Friday, Dec. 16, 1966

Tension Below the Surface

MIDDLE EAST

Outwardly, Jordan's frontier with Israel seemed calm enough. Gunfire along the border had died away. In Jordan's frontier towns of Nablus, Hebron and Ramallah, old men puffed their snake-stemmed hookahs outside coffeehouses, and traffic beeped its way back to normal. But beneath the surface, tensions were tight. "The whole place," said one of King Hussein's former Cabinet ministers, "is ready to blow."

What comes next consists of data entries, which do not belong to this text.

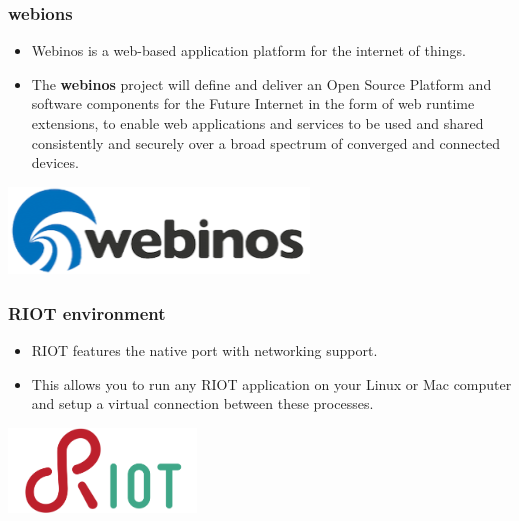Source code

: \documentclass{beamer}
\begin{document}
\begin{frame}
	\frametitle{webions}
	\begin{itemize}
		\item Webinos is a web-based application platform for the internet of things.
		\item The \textbf{webinos} project will define and deliver an Open Source Platform and software components for the Future Internet in the form of web runtime extensions, to enable web applications and services to be used and shared consistently and securely over a broad spectrum of converged and connected devices.
	\end{itemize}
	\vspace{.1cm}
	\hspace*{3cm} \includegraphics[width=8cm]{figs/webinos-logo.png}
\end{frame}

\begin{frame}
	\frametitle{RIOT environment}
	\vspace{.1cm}
	\begin{itemize}
		\justifying
		\item RIOT features the native port with networking support.
		\item This allows you to run any RIOT application on your Linux or Mac computer and setup a virtual connection between these processes.
	\end{itemize}
	\vspace{.5cm}
	\hspace*{5.5cm} \includegraphics[width=5cm]{figs/riot-logo.png}
\end{frame}
\end{document}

Hussein's refusal to arm Jordan's Palestinian refugees against another attack by Israel had merely spurred the flow of contraband weapons that have been filtering quietly into refugee camps on both sides of the Jordan River. Jordanian troops uncovered one huge arms cache in Hebron and, after a blazing gunfight that left one policeman dead, intercepted another truckload of weapons heading into Nablus. At an anti-Hussein demonstration in Damascus, Syrian Chief of State Noureddin Attassi promised Jordanians all the weapons they needed--not to fight Israel, but to overthrow Hussein. "Today," Attassi roared, "Jordan will be liberated and tomorrow Palestine."

At an emergency meeting in Cairo, the Arab League's Defense Council once again demanded that Hussein bolster his border defenses with troops from neighboring Arab countries; and once again, the little King refused, realizing that such troops would be a potential fifth column that could bring down his throne. That was small consolation to the angry, anxious Palestinian refugees who live close to the frontier with Israel. They demand protection from Israeli attack, and they do not care who supplies it. If the King will not, many of them are in a mood to turn to another ruler who will.